Tuesday, July 1, 2025

“Stock Dating 101: Why I Only Commit to Dividend-Paying Partners”

 Red Pill Relationships in a Green Candle World Most investors fall in love too easily. They’re wooed by fast growth, seduced by headlines, and ghosted when the momentum fades. Me? I date stocks the way I navigate life: with standards. I don’t commit to companies unless they give back—regularly, reliably, and preferably with compounding affection.


Welcome to my portfolio. Here, love comes with a yield.

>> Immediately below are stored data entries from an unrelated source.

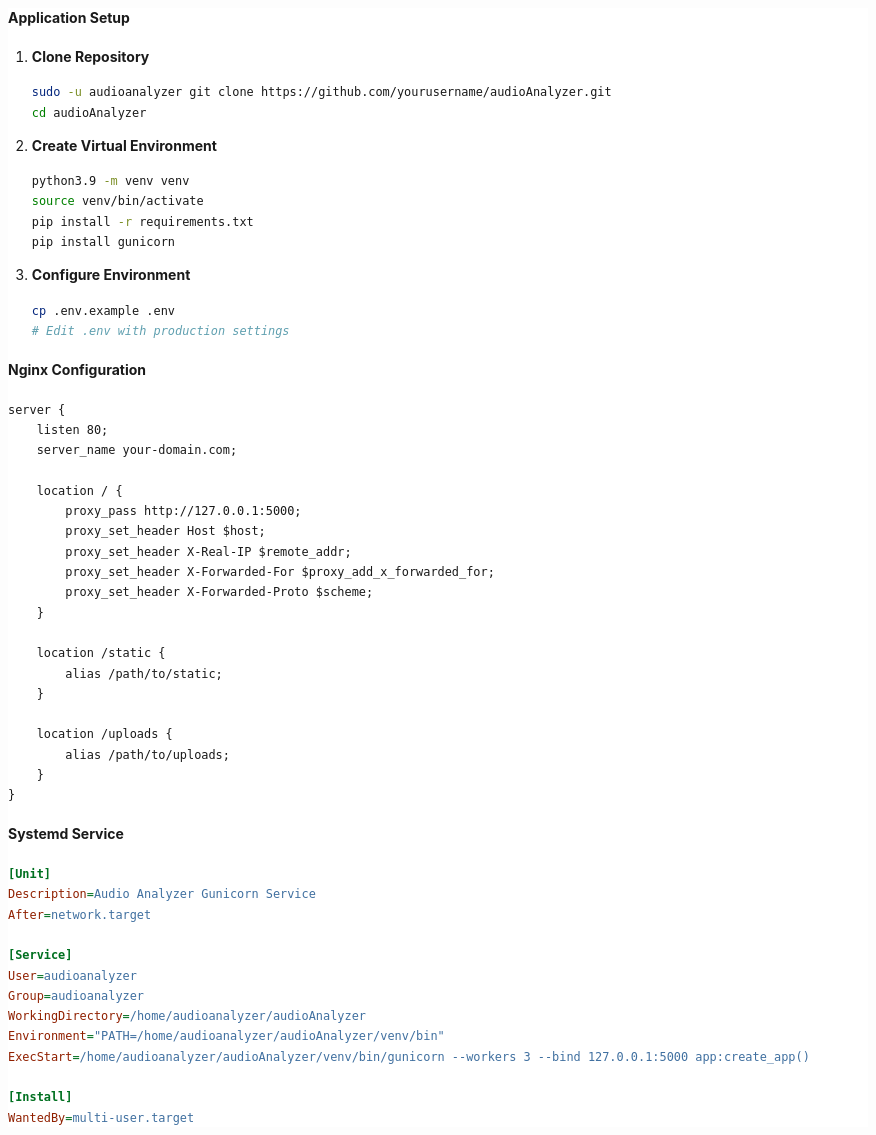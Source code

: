 #### Application Setup
1. **Clone Repository**
   ```bash
   sudo -u audioanalyzer git clone https://github.com/yourusername/audioAnalyzer.git
   cd audioAnalyzer
   ```

2. **Create Virtual Environment**
   ```bash
   python3.9 -m venv venv
   source venv/bin/activate
   pip install -r requirements.txt
   pip install gunicorn
   ```

3. **Configure Environment**
   ```bash
   cp .env.example .env
   # Edit .env with production settings
   ```

#### Nginx Configuration
```nginx
server {
    listen 80;
    server_name your-domain.com;

    location / {
        proxy_pass http://127.0.0.1:5000;
        proxy_set_header Host $host;
        proxy_set_header X-Real-IP $remote_addr;
        proxy_set_header X-Forwarded-For $proxy_add_x_forwarded_for;
        proxy_set_header X-Forwarded-Proto $scheme;
    }

    location /static {
        alias /path/to/static;
    }

    location /uploads {
        alias /path/to/uploads;
    }
}
```

#### Systemd Service
```ini
[Unit]
Description=Audio Analyzer Gunicorn Service
After=network.target

[Service]
User=audioanalyzer
Group=audioanalyzer
WorkingDirectory=/home/audioanalyzer/audioAnalyzer
Environment="PATH=/home/audioanalyzer/audioAnalyzer/venv/bin"
ExecStart=/home/audioanalyzer/audioAnalyzer/venv/bin/gunicorn --workers 3 --bind 127.0.0.1:5000 app:create_app()

[Install]
WantedBy=multi-user.target
```

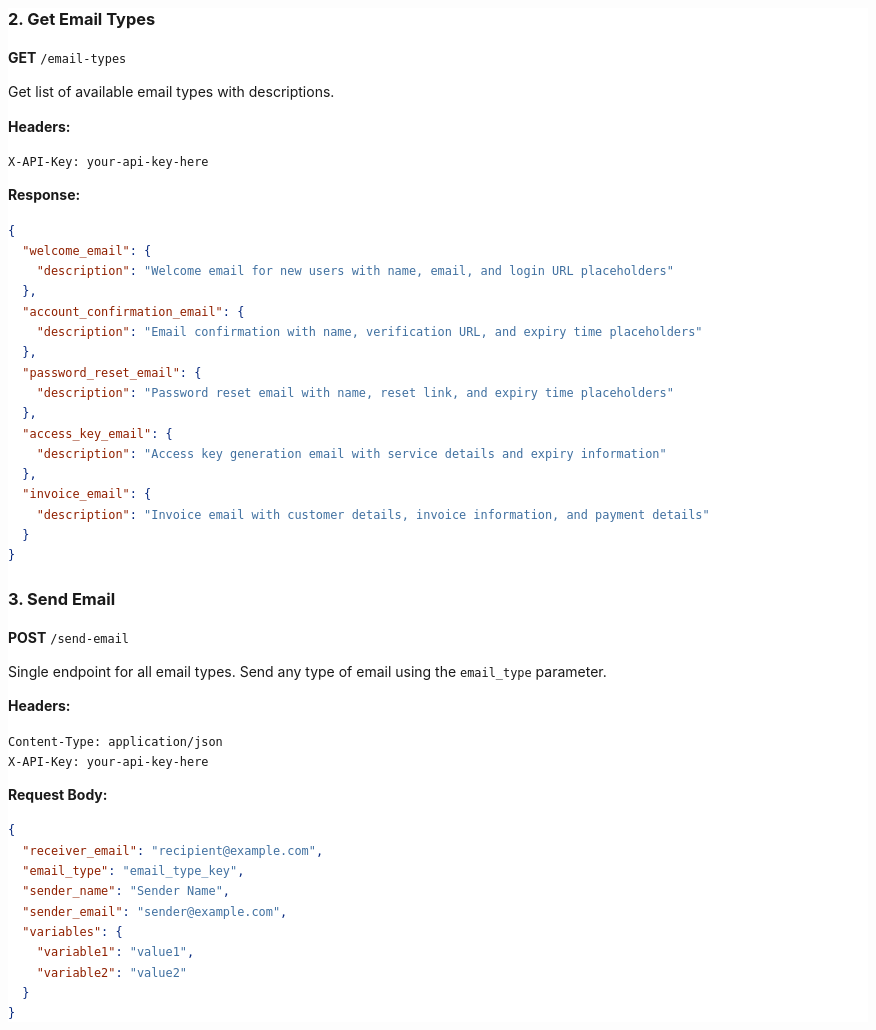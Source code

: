 ### 2. Get Email Types
**GET** `/email-types`

Get list of available email types with descriptions.

**Headers:**
```bash
X-API-Key: your-api-key-here
```

**Response:**
```json
{
  "welcome_email": {
    "description": "Welcome email for new users with name, email, and login URL placeholders"
  },
  "account_confirmation_email": {
    "description": "Email confirmation with name, verification URL, and expiry time placeholders"
  },
  "password_reset_email": {
    "description": "Password reset email with name, reset link, and expiry time placeholders"
  },
  "access_key_email": {
    "description": "Access key generation email with service details and expiry information"
  },
  "invoice_email": {
    "description": "Invoice email with customer details, invoice information, and payment details"
  }
}
```

### 3. Send Email
**POST** `/send-email`

Single endpoint for all email types. Send any type of email using the `email_type` parameter.

**Headers:**
```bash
Content-Type: application/json
X-API-Key: your-api-key-here
```

**Request Body:**
```json
{
  "receiver_email": "recipient@example.com",
  "email_type": "email_type_key",
  "sender_name": "Sender Name",
  "sender_email": "sender@example.com",
  "variables": {
    "variable1": "value1",
    "variable2": "value2"
  }
}
```
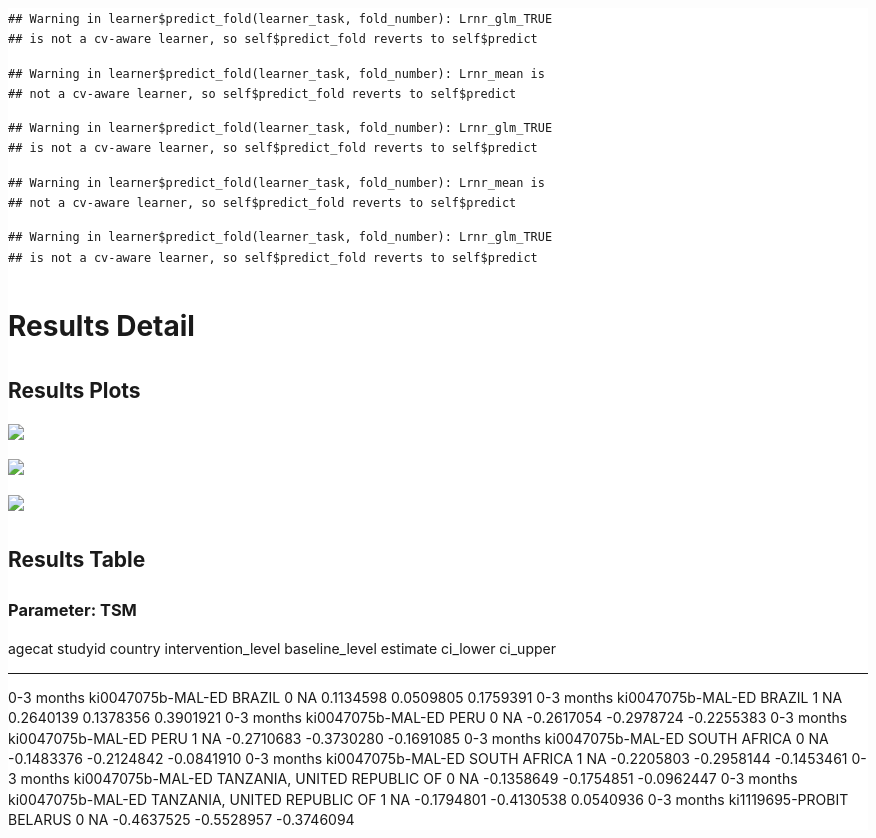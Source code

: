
 ```
## Warning in learner$predict_fold(learner_task, fold_number): Lrnr_glm_TRUE
## is not a cv-aware learner, so self$predict_fold reverts to self$predict
```

```
## Warning in learner$predict_fold(learner_task, fold_number): Lrnr_mean is
## not a cv-aware learner, so self$predict_fold reverts to self$predict
```

```
## Warning in learner$predict_fold(learner_task, fold_number): Lrnr_glm_TRUE
## is not a cv-aware learner, so self$predict_fold reverts to self$predict
```

```
## Warning in learner$predict_fold(learner_task, fold_number): Lrnr_mean is
## not a cv-aware learner, so self$predict_fold reverts to self$predict
```

```
## Warning in learner$predict_fold(learner_task, fold_number): Lrnr_glm_TRUE
## is not a cv-aware learner, so self$predict_fold reverts to self$predict
```




# Results Detail

## Results Plots
![](/tmp/70038b87-012c-4e0f-b6a4-afbe02039d18/ce00eb82-8589-4b99-966a-18084058de8d/REPORT_files/figure-html/plot_tsm-1.png)



![](/tmp/70038b87-012c-4e0f-b6a4-afbe02039d18/ce00eb82-8589-4b99-966a-18084058de8d/REPORT_files/figure-html/plot_ate-1.png)



![](/tmp/70038b87-012c-4e0f-b6a4-afbe02039d18/ce00eb82-8589-4b99-966a-18084058de8d/REPORT_files/figure-html/plot_par-1.png)

## Results Table

### Parameter: TSM


agecat         studyid                    country                        intervention_level   baseline_level      estimate     ci_lower     ci_upper
-------------  -------------------------  -----------------------------  -------------------  ---------------  -----------  -----------  -----------
0-3 months     ki0047075b-MAL-ED          BRAZIL                         0                    NA                 0.1134598    0.0509805    0.1759391
0-3 months     ki0047075b-MAL-ED          BRAZIL                         1                    NA                 0.2640139    0.1378356    0.3901921
0-3 months     ki0047075b-MAL-ED          PERU                           0                    NA                -0.2617054   -0.2978724   -0.2255383
0-3 months     ki0047075b-MAL-ED          PERU                           1                    NA                -0.2710683   -0.3730280   -0.1691085
0-3 months     ki0047075b-MAL-ED          SOUTH AFRICA                   0                    NA                -0.1483376   -0.2124842   -0.0841910
0-3 months     ki0047075b-MAL-ED          SOUTH AFRICA                   1                    NA                -0.2205803   -0.2958144   -0.1453461
0-3 months     ki0047075b-MAL-ED          TANZANIA, UNITED REPUBLIC OF   0                    NA                -0.1358649   -0.1754851   -0.0962447
0-3 months     ki0047075b-MAL-ED          TANZANIA, UNITED REPUBLIC OF   1                    NA                -0.1794801   -0.4130538    0.0540936
0-3 months     ki1119695-PROBIT           BELARUS                        0                    NA                -0.4637525   -0.5528957   -0.3746094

Rule #1: No Dividends, No Dates Growth stocks might flirt with moonshots, but if they’re not paying dividends, it’s just a fling. I want stocks that text back—with cash. You want to be in my portfolio? You better show up with monthly or quarterly receipts. Think AGNC, PSEC, or OMAHA. They bring the flowers and pay the bills.

Rule #2: DRIP = Long-Term Relationship Energy Dividend Reinvestment Plans are like relationship counseling. They keep things growing, even in slow seasons. It’s not just about the cash flow—it’s the trust, the compounding, the idea that we’re building something together. Stocks that let me reinvest are the type I’ll introduce to my Roth IRA.

Rule #3: I Don’t Do Toxic Volatility LU and KC? Fun dates. Spicy. Exotic. Great stories, probably drive a fast car. But I’m not moving in. These short-term trades are like intense summer romances—I’ll enjoy the ride, take profits, and wish them the best. But when it’s time to build a life? I’m going with the quiet earners, the slow burns.

Conclusion: Income is the Love Language In the end, investing isn’t about infatuation. It’s about peace of mind. Freedom. Quiet mornings where your money works while you sip coffee and write blog posts like this. That’s why I stay loyal to dividend-paying partners. They don’t just promise—they pay.